Julia Alvarez's "A Wedding In Haiti"

By Roger Annis
Seattle, April 21, 2012--Yesterday evening, I attended a reading at the Seattle public library by author Julia Alvarez of her new book 'A Wedding in Haiti.' One hundred people were on hand. The book tells the story of the Haitian people that the author and her husband, Bill Eichner, have come to know through their support of a successful coffee enterprise in the Dominican Republic, Cafe Alta Gracia.

In a review published in The Seattle Times, April 15, 2012, Agnes Torres Al-Shibibi writes, "Julia Alvarez's "A Wedding in Haiti" is a touching, funny, eye-opening and uplifting memoir, and a rare intimate look at our poorest neighbor in the Western Hemisphere..."
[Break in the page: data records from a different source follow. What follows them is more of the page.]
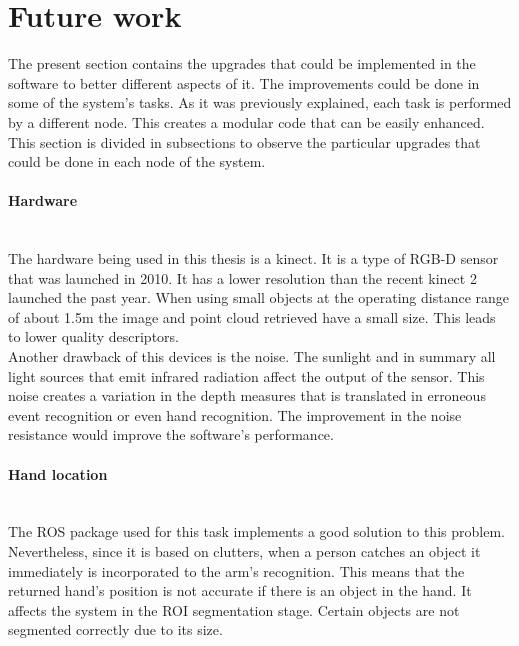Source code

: 	\section{Future work}

	The present section contains the upgrades that could be implemented in the software to better different aspects of it. 
	The improvements could be done in some of the system's tasks.
	As it was previously explained, each task is performed by a different node. 
	This creates a modular code that can be easily enhanced. 
	\\

	This section is divided in subsections to observe the particular upgrades that could be done in each node of the system. 

	\paragraph{Hardware}\mbox{}\\

	The hardware being used in this thesis is a kinect. 
	It is a type of RGB-D sensor that was launched in 2010. 
	It has a lower resolution than the recent kinect 2 launched the past year. 
	When using small objects at the operating distance range of about 1.5m the image and point cloud retrieved have a small size. 
	This leads to lower quality descriptors.
	\\

	Another drawback of this devices is the noise. 
	The sunlight and in summary all light sources that emit infrared radiation affect the output of the sensor. 
	This noise creates a variation in the depth measures that is translated in erroneous event recognition or even hand recognition. 
	The improvement in the noise resistance would improve the software's performance. 


	\paragraph{Hand location}\mbox{}\\

	The ROS package used for this task implements a good solution to this problem. 
	Nevertheless, since it is based on clutters, when a person catches an object it immediately is incorporated to the arm's recognition. 
	This means that the returned hand's position is not accurate if there is an object in the hand. 
	It affects the system in the ROI segmentation stage. 
	Certain objects are not segmented correctly due to its size.  
	\\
Alvarez is a DR-born writer living on a small farm with her husband in Vermont. She is a retired professor of literature at Vermont's Middlebury College and now an author in residence there. Small world.
 
The author did not go into much detail of the situation in Haiti, claiming, too modestly, that she is not an expert or 'talking head' on the country. She nonetheless expressed to the audience an extraordinary sensitivity and understanding of the plight of the Haitian people. She linked the situation of Haiti's poor quite powerfully to that of the poor in the U.S., talking, for example, of the significance of the Occupy movement and of the plight of Mexican laborers she has come to know on remote Vermont dairy farms. The laborers can't leave the farms because they would stand out too much in racially-profiled Vermont and risk being detained by cops for harassment or deportation.Their jobs are lifelines for their families back in Mexico.
 
Bill Eichner joined the discussion period with his own, perceptive views of the situation in Haiti.